WHAT TO WORK ON:
Look below for the line that has "- consist of". Set down the lines from there through the line that has "- OkHttp - http processing", exactly as written.

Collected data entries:
######

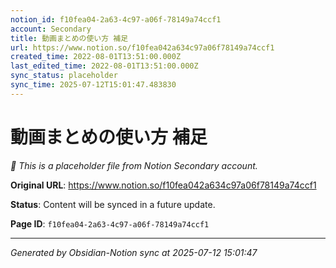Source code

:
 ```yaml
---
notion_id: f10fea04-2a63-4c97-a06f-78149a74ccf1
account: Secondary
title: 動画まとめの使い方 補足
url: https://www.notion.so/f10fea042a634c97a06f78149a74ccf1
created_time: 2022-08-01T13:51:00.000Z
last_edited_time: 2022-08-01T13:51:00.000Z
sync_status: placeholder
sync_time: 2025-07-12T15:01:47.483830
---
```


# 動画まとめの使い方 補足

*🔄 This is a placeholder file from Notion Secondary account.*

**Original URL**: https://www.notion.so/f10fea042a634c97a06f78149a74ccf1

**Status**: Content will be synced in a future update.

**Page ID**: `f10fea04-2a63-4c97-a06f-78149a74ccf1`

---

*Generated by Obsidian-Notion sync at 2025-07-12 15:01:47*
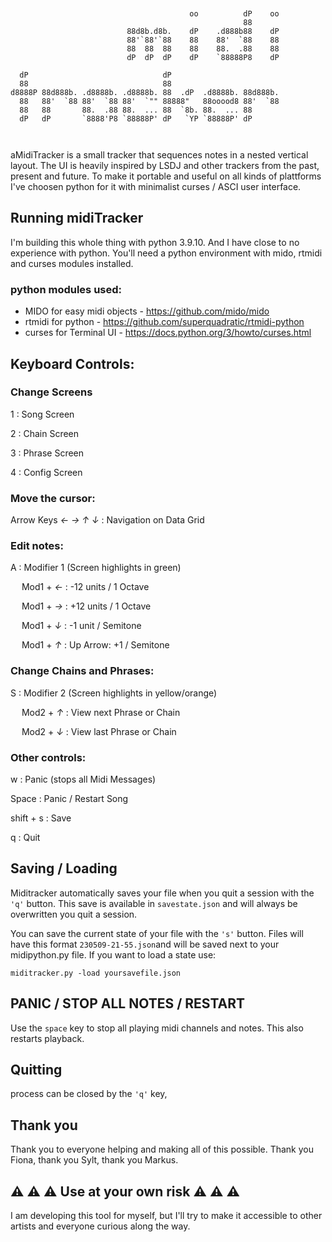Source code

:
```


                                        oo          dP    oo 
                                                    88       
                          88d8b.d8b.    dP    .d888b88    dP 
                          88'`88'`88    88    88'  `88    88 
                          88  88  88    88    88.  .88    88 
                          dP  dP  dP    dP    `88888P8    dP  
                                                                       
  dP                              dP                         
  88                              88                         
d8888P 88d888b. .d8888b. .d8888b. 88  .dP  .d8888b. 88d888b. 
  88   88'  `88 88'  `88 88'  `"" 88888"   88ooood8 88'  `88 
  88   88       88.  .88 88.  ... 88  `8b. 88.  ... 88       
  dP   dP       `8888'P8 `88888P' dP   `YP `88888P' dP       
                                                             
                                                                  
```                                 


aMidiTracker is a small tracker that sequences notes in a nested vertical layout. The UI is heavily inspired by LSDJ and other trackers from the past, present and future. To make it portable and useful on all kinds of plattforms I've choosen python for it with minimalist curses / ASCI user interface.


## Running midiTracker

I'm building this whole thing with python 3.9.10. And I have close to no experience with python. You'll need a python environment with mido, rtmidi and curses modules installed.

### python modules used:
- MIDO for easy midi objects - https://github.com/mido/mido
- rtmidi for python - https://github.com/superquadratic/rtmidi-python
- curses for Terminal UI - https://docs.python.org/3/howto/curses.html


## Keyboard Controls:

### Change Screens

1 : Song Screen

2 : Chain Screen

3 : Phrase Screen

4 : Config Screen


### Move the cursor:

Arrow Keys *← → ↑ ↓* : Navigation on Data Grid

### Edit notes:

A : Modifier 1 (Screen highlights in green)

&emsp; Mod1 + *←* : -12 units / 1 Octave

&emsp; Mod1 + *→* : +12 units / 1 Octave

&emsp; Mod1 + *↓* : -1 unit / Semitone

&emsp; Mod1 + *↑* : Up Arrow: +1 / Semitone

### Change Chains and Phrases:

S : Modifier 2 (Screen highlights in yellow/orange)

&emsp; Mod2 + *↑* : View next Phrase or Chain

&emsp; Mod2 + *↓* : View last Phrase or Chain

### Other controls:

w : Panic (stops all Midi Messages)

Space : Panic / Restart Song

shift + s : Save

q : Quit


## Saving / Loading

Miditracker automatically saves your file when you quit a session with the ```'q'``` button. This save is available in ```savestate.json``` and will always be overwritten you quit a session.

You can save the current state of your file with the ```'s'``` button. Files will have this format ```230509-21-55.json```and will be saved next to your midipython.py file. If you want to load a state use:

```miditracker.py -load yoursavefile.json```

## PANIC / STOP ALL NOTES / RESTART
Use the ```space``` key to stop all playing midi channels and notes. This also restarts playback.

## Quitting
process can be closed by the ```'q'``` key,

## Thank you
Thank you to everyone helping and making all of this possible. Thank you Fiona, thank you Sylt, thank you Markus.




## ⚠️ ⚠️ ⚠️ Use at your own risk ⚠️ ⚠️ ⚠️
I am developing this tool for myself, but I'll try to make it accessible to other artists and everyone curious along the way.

######

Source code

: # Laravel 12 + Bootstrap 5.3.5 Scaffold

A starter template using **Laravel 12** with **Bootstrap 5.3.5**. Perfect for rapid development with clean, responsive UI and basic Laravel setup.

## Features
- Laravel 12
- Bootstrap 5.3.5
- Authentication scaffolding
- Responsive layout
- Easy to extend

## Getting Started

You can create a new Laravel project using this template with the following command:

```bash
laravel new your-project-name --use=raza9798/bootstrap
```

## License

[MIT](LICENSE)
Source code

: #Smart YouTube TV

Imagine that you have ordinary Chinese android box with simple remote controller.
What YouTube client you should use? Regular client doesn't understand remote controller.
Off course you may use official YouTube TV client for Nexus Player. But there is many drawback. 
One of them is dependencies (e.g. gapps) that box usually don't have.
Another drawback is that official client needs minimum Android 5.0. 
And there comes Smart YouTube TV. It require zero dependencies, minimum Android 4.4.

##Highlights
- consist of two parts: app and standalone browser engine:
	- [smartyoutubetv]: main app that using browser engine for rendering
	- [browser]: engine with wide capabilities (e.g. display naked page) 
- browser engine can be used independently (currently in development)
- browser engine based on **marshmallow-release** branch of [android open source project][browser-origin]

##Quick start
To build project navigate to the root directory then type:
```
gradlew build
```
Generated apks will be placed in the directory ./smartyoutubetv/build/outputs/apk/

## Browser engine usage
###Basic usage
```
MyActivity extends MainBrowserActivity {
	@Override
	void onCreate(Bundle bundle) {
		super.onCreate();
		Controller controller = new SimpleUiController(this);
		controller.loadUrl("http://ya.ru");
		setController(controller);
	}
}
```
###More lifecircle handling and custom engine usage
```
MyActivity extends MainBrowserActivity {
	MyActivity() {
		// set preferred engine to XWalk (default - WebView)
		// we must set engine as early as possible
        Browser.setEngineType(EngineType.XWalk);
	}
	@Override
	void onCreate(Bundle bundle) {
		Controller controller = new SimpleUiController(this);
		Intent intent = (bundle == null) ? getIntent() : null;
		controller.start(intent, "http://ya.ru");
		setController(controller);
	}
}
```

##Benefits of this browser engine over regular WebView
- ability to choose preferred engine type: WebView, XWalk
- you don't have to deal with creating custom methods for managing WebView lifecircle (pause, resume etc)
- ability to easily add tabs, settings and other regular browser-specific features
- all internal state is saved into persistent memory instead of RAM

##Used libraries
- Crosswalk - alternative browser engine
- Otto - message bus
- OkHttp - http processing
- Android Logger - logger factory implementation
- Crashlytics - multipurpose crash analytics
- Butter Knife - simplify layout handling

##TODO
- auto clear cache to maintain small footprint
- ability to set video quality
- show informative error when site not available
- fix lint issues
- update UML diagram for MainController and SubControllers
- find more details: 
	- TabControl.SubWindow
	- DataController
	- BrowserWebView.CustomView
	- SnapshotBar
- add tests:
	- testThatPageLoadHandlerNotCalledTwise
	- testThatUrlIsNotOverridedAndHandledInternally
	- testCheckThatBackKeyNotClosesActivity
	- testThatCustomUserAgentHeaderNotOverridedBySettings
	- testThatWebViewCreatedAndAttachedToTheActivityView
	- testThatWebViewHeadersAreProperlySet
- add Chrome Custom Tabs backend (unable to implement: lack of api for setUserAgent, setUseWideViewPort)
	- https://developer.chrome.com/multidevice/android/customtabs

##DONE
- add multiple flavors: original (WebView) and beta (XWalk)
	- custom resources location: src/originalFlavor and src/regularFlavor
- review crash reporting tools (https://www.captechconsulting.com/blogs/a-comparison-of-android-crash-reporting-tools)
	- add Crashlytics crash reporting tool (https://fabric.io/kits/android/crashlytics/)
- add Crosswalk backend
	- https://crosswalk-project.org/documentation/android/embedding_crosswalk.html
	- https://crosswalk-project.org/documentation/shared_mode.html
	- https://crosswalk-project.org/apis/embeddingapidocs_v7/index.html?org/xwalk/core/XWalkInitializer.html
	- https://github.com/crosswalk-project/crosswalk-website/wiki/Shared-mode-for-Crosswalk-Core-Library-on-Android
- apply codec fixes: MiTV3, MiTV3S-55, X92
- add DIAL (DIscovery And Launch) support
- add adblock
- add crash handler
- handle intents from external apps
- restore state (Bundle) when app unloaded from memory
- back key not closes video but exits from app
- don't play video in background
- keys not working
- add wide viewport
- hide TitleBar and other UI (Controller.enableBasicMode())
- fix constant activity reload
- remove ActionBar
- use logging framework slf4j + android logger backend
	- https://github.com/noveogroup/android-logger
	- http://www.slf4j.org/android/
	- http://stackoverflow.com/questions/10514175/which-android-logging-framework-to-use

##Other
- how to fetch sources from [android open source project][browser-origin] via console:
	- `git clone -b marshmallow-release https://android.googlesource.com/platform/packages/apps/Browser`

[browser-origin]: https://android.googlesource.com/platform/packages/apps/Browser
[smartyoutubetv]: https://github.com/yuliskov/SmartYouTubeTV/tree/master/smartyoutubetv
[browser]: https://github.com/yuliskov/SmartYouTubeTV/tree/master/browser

######

TASK RESULT:
- consist of two parts: app and standalone browser engine:
	- [smartyoutubetv]: main app that using browser engine for rendering
	- [browser]: engine with wide capabilities (e.g. display naked page) 
- browser engine can be used independently (currently in development)
- browser engine based on **marshmallow-release** branch of [android open source project][browser-origin]

##Quick start
To build project navigate to the root directory then type:
```
gradlew build
```
Generated apks will be placed in the directory ./smartyoutubetv/build/outputs/apk/

## Browser engine usage
###Basic usage
```
MyActivity extends MainBrowserActivity {
	@Override
	void onCreate(Bundle bundle) {
		super.onCreate();
		Controller controller = new SimpleUiController(this);
		controller.loadUrl("http://ya.ru");
		setController(controller);
	}
}
```
###More lifecircle handling and custom engine usage
```
MyActivity extends MainBrowserActivity {
	MyActivity() {
		// set preferred engine to XWalk (default - WebView)
		// we must set engine as early as possible
        Browser.setEngineType(EngineType.XWalk);
	}
	@Override
	void onCreate(Bundle bundle) {
		Controller controller = new SimpleUiController(this);
		Intent intent = (bundle == null) ? getIntent() : null;
		controller.start(intent, "http://ya.ru");
		setController(controller);
	}
}
```

##Benefits of this browser engine over regular WebView
- ability to choose preferred engine type: WebView, XWalk
- you don't have to deal with creating custom methods for managing WebView lifecircle (pause, resume etc)
- ability to easily add tabs, settings and other regular browser-specific features
- all internal state is saved into persistent memory instead of RAM

##Used libraries
- Crosswalk - alternative browser engine
- Otto - message bus
- OkHttp - http processing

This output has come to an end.